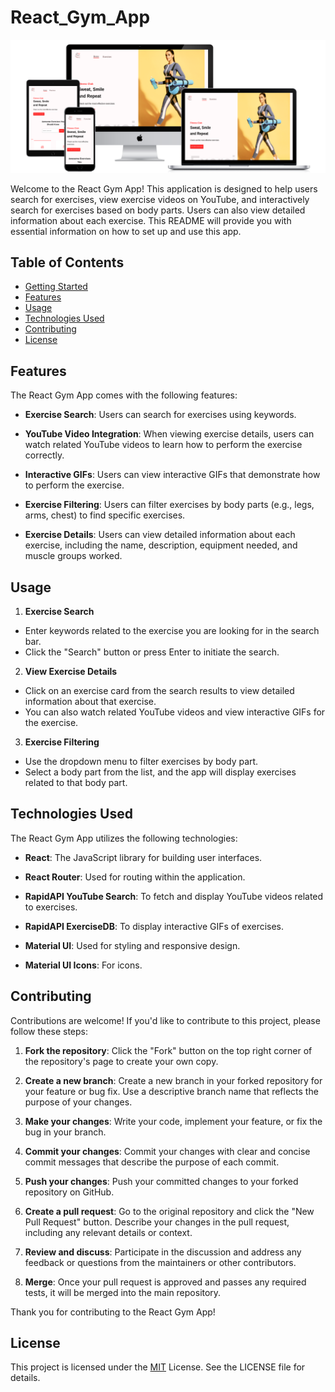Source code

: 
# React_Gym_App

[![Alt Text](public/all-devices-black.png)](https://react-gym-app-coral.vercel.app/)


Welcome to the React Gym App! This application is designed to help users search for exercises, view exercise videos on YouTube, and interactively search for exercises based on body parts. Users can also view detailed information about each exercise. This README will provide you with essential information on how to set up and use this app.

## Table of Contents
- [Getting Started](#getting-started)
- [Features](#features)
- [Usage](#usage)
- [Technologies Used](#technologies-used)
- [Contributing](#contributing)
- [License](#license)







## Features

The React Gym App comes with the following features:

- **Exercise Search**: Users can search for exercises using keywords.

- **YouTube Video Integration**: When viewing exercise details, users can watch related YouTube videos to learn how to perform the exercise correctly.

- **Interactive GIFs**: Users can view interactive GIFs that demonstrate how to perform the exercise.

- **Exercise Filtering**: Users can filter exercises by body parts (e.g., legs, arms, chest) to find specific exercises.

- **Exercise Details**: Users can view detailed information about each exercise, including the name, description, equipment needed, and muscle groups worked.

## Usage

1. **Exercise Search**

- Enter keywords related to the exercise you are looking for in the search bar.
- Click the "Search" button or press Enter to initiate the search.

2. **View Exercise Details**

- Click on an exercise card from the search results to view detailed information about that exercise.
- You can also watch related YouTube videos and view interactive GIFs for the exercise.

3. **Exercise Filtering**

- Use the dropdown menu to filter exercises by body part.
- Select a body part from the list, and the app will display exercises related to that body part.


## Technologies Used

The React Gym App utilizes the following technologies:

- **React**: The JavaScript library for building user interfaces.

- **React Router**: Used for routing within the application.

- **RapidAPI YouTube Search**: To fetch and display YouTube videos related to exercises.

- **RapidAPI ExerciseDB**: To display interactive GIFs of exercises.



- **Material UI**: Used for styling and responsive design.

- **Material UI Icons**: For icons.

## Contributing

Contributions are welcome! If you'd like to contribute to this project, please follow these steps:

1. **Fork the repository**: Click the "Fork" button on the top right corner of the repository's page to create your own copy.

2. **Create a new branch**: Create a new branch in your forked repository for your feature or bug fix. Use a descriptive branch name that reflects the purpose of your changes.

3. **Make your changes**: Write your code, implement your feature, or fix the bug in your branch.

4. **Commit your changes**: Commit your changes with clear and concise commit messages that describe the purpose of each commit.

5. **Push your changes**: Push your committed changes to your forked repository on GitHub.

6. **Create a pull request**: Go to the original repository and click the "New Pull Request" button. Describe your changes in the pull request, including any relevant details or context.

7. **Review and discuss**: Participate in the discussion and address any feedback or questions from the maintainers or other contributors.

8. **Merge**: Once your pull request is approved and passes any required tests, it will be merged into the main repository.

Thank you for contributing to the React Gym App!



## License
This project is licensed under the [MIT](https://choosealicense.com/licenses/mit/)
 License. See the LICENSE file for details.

==

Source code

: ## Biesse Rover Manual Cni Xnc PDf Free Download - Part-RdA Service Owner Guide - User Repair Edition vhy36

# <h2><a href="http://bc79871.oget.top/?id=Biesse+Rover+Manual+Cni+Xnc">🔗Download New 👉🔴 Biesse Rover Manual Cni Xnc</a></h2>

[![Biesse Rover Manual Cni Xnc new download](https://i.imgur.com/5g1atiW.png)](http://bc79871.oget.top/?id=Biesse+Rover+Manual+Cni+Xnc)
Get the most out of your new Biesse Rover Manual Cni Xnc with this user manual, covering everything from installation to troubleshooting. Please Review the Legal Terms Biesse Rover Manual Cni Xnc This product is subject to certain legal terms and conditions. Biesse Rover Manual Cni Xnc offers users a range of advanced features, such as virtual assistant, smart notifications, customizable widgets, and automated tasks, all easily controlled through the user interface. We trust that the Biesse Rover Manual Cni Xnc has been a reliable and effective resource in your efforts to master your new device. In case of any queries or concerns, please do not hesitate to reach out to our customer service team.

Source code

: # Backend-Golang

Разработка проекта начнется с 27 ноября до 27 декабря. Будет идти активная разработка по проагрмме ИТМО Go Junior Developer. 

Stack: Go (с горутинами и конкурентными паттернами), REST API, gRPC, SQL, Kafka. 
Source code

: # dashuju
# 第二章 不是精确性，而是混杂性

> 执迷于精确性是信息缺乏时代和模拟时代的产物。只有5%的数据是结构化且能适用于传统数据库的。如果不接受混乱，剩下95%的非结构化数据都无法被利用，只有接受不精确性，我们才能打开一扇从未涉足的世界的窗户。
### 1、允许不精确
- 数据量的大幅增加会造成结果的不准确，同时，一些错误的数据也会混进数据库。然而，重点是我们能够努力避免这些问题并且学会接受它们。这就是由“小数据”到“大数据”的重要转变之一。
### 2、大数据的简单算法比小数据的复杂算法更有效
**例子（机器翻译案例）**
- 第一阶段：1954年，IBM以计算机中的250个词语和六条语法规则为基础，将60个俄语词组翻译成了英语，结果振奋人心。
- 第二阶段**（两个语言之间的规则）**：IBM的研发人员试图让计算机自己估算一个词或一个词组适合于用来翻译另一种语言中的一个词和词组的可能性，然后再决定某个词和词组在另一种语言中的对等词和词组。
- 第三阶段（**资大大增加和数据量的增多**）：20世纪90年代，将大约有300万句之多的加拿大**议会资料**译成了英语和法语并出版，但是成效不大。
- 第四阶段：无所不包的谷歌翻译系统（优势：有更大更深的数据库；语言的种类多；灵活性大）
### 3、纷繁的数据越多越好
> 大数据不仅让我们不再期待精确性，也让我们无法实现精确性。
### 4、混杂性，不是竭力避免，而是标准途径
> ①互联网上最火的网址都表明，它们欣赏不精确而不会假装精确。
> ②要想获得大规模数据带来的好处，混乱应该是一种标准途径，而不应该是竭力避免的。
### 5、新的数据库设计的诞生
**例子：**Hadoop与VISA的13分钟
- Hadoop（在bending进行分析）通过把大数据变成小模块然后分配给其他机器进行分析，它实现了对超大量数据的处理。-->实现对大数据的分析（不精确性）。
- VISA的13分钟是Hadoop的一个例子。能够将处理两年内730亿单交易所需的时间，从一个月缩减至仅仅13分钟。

■ **INSTRUCTIONS TO FOLLOW**
Report the lines above that have the word "Used" in them.

■ **ANSWER TO THE PROBLEM**
- [Technologies Used](#technologies-used)
## Technologies Used
- **React Router**: Used for routing within the application.
- **Material UI**: Used for styling and responsive design.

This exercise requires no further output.